_TASK PROMPT_. Your task is to transcribe the entries below exactly, beginning with the line containing "is on experience" and ending with the final line, and to add nothing else.

_AVAILABLE DATA_.
════════
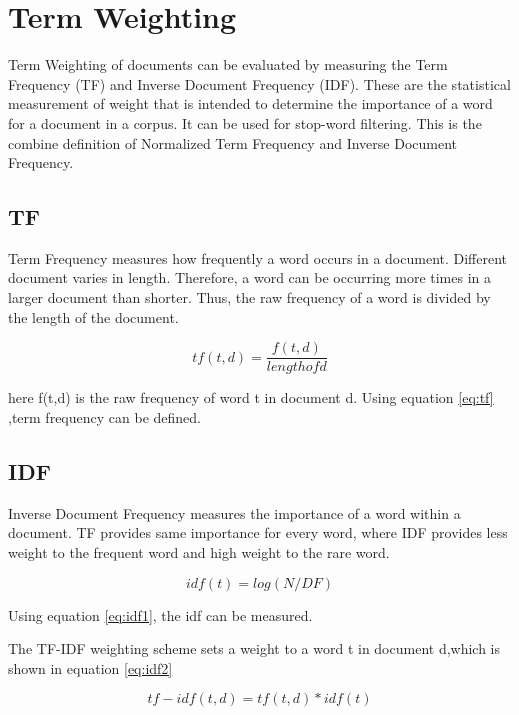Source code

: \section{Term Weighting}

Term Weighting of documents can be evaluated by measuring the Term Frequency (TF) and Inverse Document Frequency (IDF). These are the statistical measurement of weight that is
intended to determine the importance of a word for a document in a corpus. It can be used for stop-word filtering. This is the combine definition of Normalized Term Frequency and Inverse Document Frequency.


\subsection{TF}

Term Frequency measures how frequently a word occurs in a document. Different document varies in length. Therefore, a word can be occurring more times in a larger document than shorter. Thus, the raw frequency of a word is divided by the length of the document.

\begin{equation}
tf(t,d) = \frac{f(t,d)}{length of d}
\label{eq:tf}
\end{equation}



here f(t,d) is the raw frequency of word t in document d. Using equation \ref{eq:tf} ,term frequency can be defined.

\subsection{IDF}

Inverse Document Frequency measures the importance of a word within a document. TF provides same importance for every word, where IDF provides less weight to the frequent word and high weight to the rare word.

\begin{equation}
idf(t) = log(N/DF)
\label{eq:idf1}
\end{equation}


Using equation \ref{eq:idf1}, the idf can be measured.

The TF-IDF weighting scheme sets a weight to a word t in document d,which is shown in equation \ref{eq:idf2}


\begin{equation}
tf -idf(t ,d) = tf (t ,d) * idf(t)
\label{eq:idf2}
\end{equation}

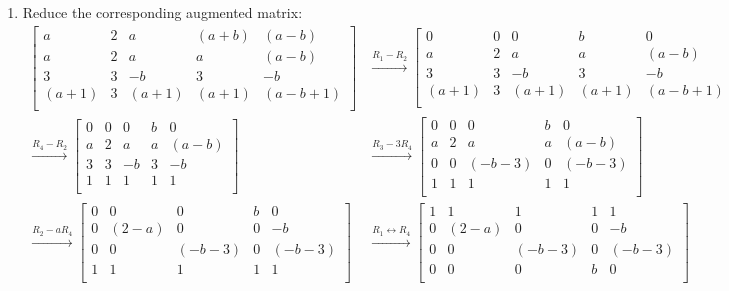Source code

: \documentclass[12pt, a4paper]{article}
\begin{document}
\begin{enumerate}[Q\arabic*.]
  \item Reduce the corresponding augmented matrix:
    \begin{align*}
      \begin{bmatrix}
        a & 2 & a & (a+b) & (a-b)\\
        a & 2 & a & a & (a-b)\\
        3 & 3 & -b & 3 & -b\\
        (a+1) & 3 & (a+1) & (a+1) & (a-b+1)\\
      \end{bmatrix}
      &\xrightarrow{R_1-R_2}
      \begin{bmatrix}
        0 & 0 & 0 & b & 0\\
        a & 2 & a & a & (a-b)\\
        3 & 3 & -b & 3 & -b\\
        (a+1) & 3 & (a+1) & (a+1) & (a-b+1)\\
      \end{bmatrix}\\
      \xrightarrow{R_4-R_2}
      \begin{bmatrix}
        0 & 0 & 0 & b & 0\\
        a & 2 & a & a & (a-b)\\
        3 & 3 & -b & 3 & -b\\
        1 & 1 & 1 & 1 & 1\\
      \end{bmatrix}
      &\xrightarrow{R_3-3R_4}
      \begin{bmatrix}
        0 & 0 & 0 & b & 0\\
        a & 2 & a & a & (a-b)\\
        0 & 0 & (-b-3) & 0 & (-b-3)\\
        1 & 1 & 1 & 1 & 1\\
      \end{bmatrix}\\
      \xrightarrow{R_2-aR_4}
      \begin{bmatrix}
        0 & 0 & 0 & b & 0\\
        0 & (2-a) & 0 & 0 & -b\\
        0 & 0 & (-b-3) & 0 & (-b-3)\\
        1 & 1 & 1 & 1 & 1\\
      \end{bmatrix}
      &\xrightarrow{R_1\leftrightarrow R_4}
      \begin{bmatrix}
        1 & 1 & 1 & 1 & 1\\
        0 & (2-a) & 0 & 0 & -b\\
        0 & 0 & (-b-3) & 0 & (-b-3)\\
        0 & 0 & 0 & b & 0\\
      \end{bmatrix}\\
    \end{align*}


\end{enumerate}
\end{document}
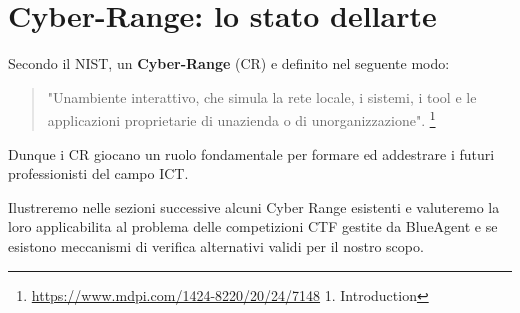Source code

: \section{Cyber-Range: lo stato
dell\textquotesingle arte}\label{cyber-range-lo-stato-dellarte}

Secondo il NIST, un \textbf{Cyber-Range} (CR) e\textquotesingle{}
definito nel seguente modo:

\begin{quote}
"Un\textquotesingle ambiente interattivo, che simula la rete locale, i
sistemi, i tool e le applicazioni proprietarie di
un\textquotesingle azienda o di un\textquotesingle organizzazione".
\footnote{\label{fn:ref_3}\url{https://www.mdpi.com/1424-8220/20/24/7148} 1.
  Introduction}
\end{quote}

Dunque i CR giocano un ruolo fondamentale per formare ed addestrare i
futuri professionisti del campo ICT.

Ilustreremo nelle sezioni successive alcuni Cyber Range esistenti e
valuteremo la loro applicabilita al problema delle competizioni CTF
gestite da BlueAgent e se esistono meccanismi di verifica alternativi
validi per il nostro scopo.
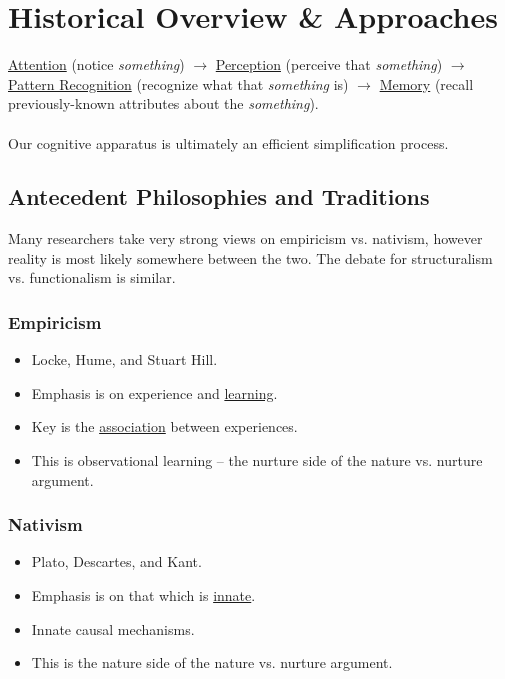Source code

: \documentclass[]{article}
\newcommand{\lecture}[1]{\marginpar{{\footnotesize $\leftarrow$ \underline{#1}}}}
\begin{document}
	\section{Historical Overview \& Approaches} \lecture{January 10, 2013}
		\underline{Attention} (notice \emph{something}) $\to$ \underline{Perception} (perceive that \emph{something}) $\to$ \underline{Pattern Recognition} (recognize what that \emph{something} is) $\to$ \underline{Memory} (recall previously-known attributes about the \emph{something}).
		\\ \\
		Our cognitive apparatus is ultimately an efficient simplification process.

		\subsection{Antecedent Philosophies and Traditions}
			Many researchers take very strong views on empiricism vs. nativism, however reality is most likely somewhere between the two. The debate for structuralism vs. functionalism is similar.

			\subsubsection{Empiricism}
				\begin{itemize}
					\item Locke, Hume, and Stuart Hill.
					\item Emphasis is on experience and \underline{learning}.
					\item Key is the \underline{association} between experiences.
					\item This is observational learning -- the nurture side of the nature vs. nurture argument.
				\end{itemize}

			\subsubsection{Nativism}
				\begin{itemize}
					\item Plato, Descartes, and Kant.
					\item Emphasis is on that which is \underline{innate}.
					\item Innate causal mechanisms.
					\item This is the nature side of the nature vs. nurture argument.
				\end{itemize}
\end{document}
════════
_TASK ANSWER_.
					\item Emphasis is on experience and \underline{learning}.
					\item Key is the \underline{association} between experiences.
					\item This is observational learning -- the nurture side of the nature vs. nurture argument.
				\end{itemize}

			\subsubsection{Nativism}
				\begin{itemize}
					\item Plato, Descartes, and Kant.
					\item Emphasis is on that which is \underline{innate}.
					\item Innate causal mechanisms.
					\item This is the nature side of the nature vs. nurture argument.
				\end{itemize}
\end{document}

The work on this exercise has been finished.